What you should do –
Begin at the line below that has "a) Kêu gọi, vận" and stop after the line that has "5\. Thông tin". Please restate only those lines, word for word.

Stored data entries –
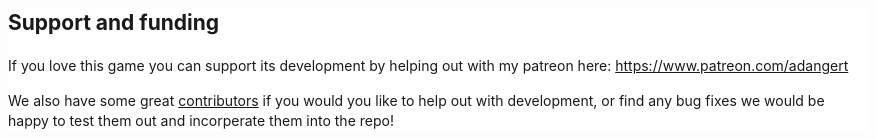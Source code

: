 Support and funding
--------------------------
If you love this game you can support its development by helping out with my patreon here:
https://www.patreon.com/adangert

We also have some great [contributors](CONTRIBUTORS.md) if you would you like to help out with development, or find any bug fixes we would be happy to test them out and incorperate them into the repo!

==

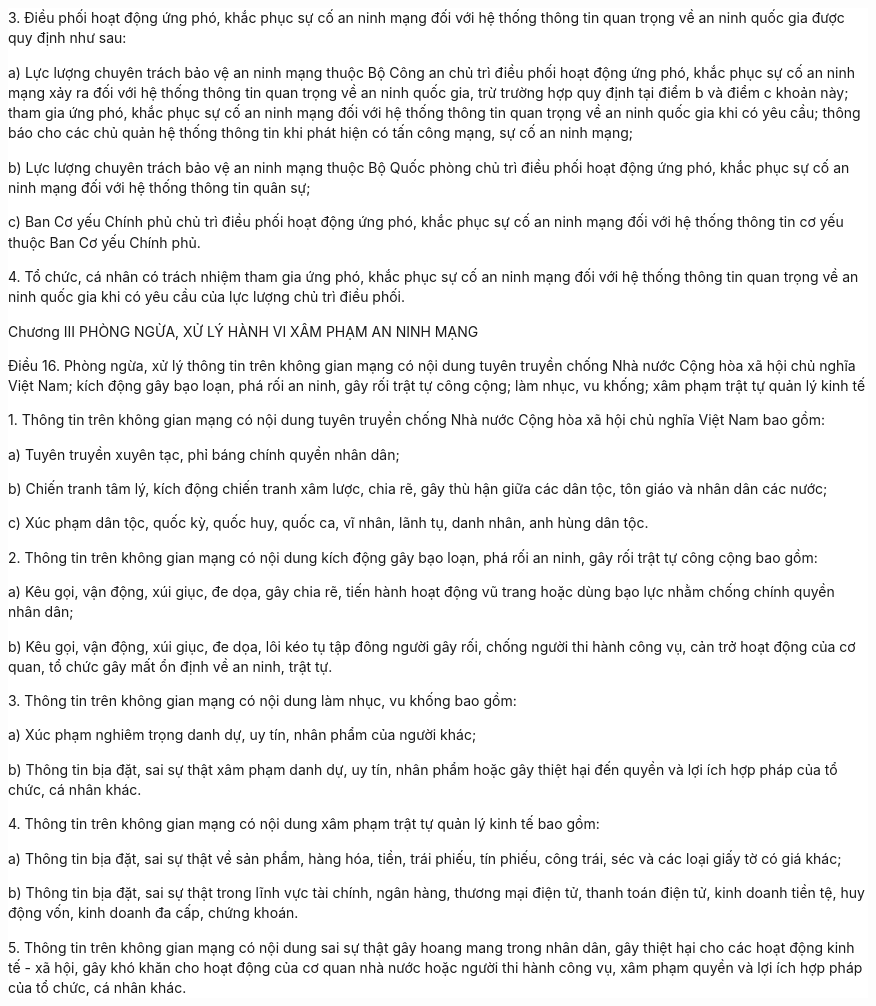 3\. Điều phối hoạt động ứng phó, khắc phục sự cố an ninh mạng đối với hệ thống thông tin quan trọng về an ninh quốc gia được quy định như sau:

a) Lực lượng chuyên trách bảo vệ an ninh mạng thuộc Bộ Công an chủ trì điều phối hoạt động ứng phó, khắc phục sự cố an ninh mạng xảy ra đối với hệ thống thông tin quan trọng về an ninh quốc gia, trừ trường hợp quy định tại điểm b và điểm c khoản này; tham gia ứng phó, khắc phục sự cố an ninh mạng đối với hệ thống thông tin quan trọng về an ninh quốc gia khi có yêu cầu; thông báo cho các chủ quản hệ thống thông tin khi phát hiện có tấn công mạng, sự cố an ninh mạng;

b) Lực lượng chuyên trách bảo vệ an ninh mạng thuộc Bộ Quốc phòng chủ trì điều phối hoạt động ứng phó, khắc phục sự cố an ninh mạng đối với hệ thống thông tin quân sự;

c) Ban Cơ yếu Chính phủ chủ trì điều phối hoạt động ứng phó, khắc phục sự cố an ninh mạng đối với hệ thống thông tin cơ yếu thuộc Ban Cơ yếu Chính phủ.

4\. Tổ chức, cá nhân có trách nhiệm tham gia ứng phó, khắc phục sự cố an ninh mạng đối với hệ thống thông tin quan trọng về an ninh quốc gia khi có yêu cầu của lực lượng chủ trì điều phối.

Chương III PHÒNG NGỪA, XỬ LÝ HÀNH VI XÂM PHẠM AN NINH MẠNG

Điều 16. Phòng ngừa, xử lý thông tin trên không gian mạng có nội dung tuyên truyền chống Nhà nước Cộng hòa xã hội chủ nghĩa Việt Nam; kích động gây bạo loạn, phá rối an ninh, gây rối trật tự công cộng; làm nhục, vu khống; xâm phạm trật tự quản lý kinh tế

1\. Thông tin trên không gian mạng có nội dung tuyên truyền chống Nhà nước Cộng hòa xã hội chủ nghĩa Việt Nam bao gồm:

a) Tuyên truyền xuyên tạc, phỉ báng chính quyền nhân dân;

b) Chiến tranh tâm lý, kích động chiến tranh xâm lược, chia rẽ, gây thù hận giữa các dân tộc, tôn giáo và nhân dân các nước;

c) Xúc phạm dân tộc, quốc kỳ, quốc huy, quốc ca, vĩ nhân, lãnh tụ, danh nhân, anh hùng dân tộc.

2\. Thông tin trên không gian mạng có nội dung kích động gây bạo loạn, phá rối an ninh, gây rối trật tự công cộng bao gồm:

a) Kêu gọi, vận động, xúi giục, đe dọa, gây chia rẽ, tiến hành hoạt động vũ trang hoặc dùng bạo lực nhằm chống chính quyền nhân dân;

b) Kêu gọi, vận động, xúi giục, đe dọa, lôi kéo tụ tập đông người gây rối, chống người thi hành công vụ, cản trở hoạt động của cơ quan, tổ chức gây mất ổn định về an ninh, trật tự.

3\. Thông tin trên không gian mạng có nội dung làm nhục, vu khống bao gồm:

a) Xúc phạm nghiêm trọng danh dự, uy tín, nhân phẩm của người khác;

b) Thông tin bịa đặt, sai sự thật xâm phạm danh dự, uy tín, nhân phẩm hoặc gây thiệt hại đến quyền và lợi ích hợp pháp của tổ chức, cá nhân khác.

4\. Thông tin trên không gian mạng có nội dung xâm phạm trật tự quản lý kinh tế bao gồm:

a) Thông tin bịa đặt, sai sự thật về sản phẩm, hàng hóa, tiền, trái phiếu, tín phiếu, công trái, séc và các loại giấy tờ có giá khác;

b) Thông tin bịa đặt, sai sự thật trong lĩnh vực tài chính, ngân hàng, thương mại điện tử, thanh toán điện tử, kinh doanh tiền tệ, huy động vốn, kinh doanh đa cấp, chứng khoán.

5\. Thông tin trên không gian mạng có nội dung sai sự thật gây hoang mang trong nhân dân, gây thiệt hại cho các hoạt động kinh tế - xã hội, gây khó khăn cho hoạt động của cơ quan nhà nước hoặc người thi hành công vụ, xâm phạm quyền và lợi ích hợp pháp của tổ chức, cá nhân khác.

--

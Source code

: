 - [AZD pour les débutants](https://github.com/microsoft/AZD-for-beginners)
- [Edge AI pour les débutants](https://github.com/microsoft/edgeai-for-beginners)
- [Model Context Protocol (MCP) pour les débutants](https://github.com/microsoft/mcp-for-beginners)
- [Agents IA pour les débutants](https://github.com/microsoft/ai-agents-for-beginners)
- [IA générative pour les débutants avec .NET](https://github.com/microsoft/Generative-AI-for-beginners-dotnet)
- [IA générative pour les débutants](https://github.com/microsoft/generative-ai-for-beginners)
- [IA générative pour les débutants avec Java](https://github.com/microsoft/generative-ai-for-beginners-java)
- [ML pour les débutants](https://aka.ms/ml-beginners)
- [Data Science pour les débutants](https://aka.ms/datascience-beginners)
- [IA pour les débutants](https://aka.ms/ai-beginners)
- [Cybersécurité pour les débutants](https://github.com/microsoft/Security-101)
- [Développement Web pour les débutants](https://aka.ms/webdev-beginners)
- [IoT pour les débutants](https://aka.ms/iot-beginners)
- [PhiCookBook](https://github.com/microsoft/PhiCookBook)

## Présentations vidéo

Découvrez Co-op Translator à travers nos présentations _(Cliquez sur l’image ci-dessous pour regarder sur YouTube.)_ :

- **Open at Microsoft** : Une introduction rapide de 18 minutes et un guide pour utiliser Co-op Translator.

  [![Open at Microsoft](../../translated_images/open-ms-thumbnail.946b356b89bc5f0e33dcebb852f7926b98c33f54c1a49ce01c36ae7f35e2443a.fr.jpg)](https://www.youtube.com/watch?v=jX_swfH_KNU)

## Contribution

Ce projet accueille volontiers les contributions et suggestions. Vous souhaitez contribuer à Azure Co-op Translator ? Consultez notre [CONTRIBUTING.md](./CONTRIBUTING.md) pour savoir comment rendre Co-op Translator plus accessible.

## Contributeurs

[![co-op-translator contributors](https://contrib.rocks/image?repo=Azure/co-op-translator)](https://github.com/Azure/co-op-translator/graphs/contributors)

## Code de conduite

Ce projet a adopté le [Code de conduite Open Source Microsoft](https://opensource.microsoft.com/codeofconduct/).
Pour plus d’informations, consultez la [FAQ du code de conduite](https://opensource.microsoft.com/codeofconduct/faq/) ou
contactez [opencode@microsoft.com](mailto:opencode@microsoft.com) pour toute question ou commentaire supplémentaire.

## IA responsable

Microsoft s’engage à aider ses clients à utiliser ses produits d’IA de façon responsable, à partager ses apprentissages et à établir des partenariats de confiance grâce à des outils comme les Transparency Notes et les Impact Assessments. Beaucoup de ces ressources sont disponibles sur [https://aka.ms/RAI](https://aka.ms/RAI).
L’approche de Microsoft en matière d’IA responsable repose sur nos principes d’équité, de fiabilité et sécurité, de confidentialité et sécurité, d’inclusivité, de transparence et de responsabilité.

Output for this exercise –
a) Kêu gọi, vận động, xúi giục, đe dọa, gây chia rẽ, tiến hành hoạt động vũ trang hoặc dùng bạo lực nhằm chống chính quyền nhân dân;

b) Kêu gọi, vận động, xúi giục, đe dọa, lôi kéo tụ tập đông người gây rối, chống người thi hành công vụ, cản trở hoạt động của cơ quan, tổ chức gây mất ổn định về an ninh, trật tự.

3\. Thông tin trên không gian mạng có nội dung làm nhục, vu khống bao gồm:

a) Xúc phạm nghiêm trọng danh dự, uy tín, nhân phẩm của người khác;

b) Thông tin bịa đặt, sai sự thật xâm phạm danh dự, uy tín, nhân phẩm hoặc gây thiệt hại đến quyền và lợi ích hợp pháp của tổ chức, cá nhân khác.

4\. Thông tin trên không gian mạng có nội dung xâm phạm trật tự quản lý kinh tế bao gồm:

a) Thông tin bịa đặt, sai sự thật về sản phẩm, hàng hóa, tiền, trái phiếu, tín phiếu, công trái, séc và các loại giấy tờ có giá khác;

b) Thông tin bịa đặt, sai sự thật trong lĩnh vực tài chính, ngân hàng, thương mại điện tử, thanh toán điện tử, kinh doanh tiền tệ, huy động vốn, kinh doanh đa cấp, chứng khoán.

5\. Thông tin trên không gian mạng có nội dung sai sự thật gây hoang mang trong nhân dân, gây thiệt hại cho các hoạt động kinh tế - xã hội, gây khó khăn cho hoạt động của cơ quan nhà nước hoặc người thi hành công vụ, xâm phạm quyền và lợi ích hợp pháp của tổ chức, cá nhân khác.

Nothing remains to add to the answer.